Como não emendar os primeiros acordes de Lust For Life, de Iggy Pop com o monólogo de Choose Life do personagem Mark Renton, tentando se desvencilhar do vício e fugindo da necessidade de se tornar adulto numa sociedade fadada ao fracasso? Mesmo que Danny Boyle tenha começado muito bem com Cova Rasa, foi com Trainspotting que sua carreira deu o salto necessário para tornar-se um dos grandes cineastas dos anos 90. Exatamente por isso que T2 Trainspotting é um das sequências mais aguardadas, afinal, o que aconteceu com Renton, Sick Boy, Spud, Begbie, Diane e cia. depois de duas décadas?

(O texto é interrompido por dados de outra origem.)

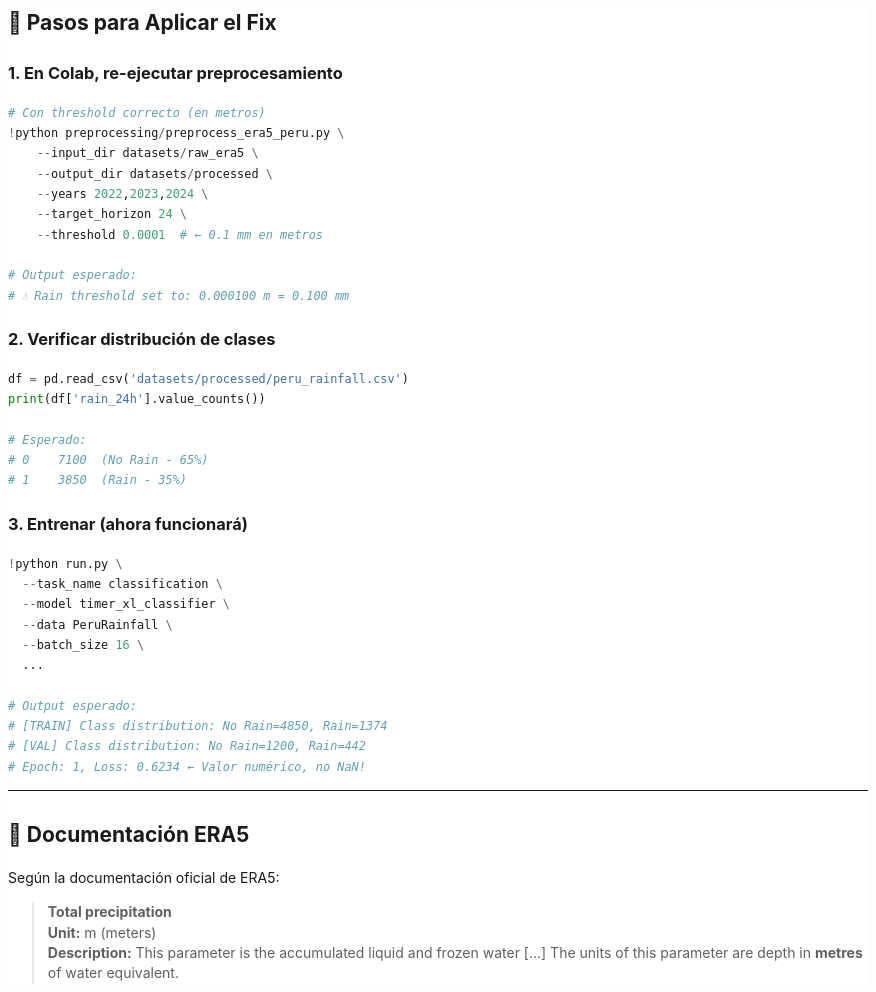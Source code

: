 
## 🎯 Pasos para Aplicar el Fix

### 1. En Colab, re-ejecutar preprocesamiento

```python
# Con threshold correcto (en metros)
!python preprocessing/preprocess_era5_peru.py \
    --input_dir datasets/raw_era5 \
    --output_dir datasets/processed \
    --years 2022,2023,2024 \
    --target_horizon 24 \
    --threshold 0.0001  # ← 0.1 mm en metros

# Output esperado:
# 💧 Rain threshold set to: 0.000100 m = 0.100 mm
```

### 2. Verificar distribución de clases

```python
df = pd.read_csv('datasets/processed/peru_rainfall.csv')
print(df['rain_24h'].value_counts())

# Esperado:
# 0    7100  (No Rain - 65%)
# 1    3850  (Rain - 35%)
```

### 3. Entrenar (ahora funcionará)

```python
!python run.py \
  --task_name classification \
  --model timer_xl_classifier \
  --data PeruRainfall \
  --batch_size 16 \
  ...

# Output esperado:
# [TRAIN] Class distribution: No Rain=4850, Rain=1374
# [VAL] Class distribution: No Rain=1200, Rain=442
# Epoch: 1, Loss: 0.6234 ← Valor numérico, no NaN!
```

---

## 📖 Documentación ERA5

Según la documentación oficial de ERA5:

> **Total precipitation**  
> **Unit:** m (meters)  
> **Description:** This parameter is the accumulated liquid and frozen water [...] The units of this parameter are depth in **metres** of water equivalent.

Chegou a hora de encarar a vida, escolhê-la foi o que Renton (Ewan McGregor) fez quando fugiu com a grana que tinha prometido dividir com os amigos há quase vinte anos. Retornando a Edimburgo, ele percebe que não apenas a paisagem urbana mudou – os anos 90 não foram muito fáceis no Reino Unido – mas agora ele sente que a idade cobra que tome posições mais concretas. Ao reencontrar a turma do passado ele percebe que o tempo não foi apenas cruel com ele mas com cada um que continua tentando lidar com seus próprios fantasmas. T2 Trainspotting mantém firme a promessa de propor um retorno ao universo daqueles jovens viciados dos anos 90 e vai além, deixando claro que esse retorno não será indolor e nem por isso menos divertido.
Danny Boyle continua na estética que o consagrou, em T2 Trainspotting ele cria planos que causam comoção, brinca com elementos de cena e objetos de memorabilia. Mark Renton não volta apenas para a sua casa para recuperar aquela chama que queima da necessidade de optar pela vida (mesmo que de forma destrutiva, como era na época) mas para encontrar respostas de como seguir em frente se, aparentemente, nada deu certo. Há um embate de gerações muito interessante no filme, uma discussão bastante pertinente e diferente da proposta do primeiro. Se antes presenciamos o caos na vida de jovens viciados – não apenas de forma niilista mas afetando completamente as vidas próximas a cada um – aqui é a vida adulta que interessa, como uma geração que optou por viver da forma mais ampla e se encontra em situações-limites, tentando sobreviver e achar sentido para toda a filosofia da juventude.
E eles encontram. Há um momento certeiro em que Renton explica a uma jovem o que significava a filosofia do Choose Life e o faz de forma muito competente – mérito do roteirista John Hodge e da matéria-prima do Irvine Welsh – transpondo todas as angústias de viver no mundo atual onde ao invés de TVs e alienação pela mídia, temos a efemeridade das redes sociais e a falsa satisfação de mostrar o que possuímos e de que forma vivemos. Mas não é apenas o personagem de Ewan McGregor que está em boa forma, Spud (Ewen Bremner) é um personagem de destaque nesse T2 Trainspotting conseguindo amarrar as pontas da história de forma ao mesmo tempo divertida e crítica, recriando os laços que uniam os amigos de infância, antes mesmos dos vícios.
Há espaço para todos os antigos personagens em T2 Trainspotting, os conflitos entre eles permanecem e encontram seus rumos de formas que prendem o espectador do início ao fim, assim como a trilha sonora bem planejada em cada cena e a violência característica das relações entre homens querendo provar que apenas eles se entendem entre si. Não vem ao caso problematizar as relações entre os personagens no mundo real, T2 Trainspotting é um retorno ao universo onde nos preparamos para saber como esses personagens se desenvolveram nesse tempo e também nos questionarmos quem somos hoje e quem éramos quando assistimos o primeiro filme. Você decide, escolheu a vida ou outras coisas?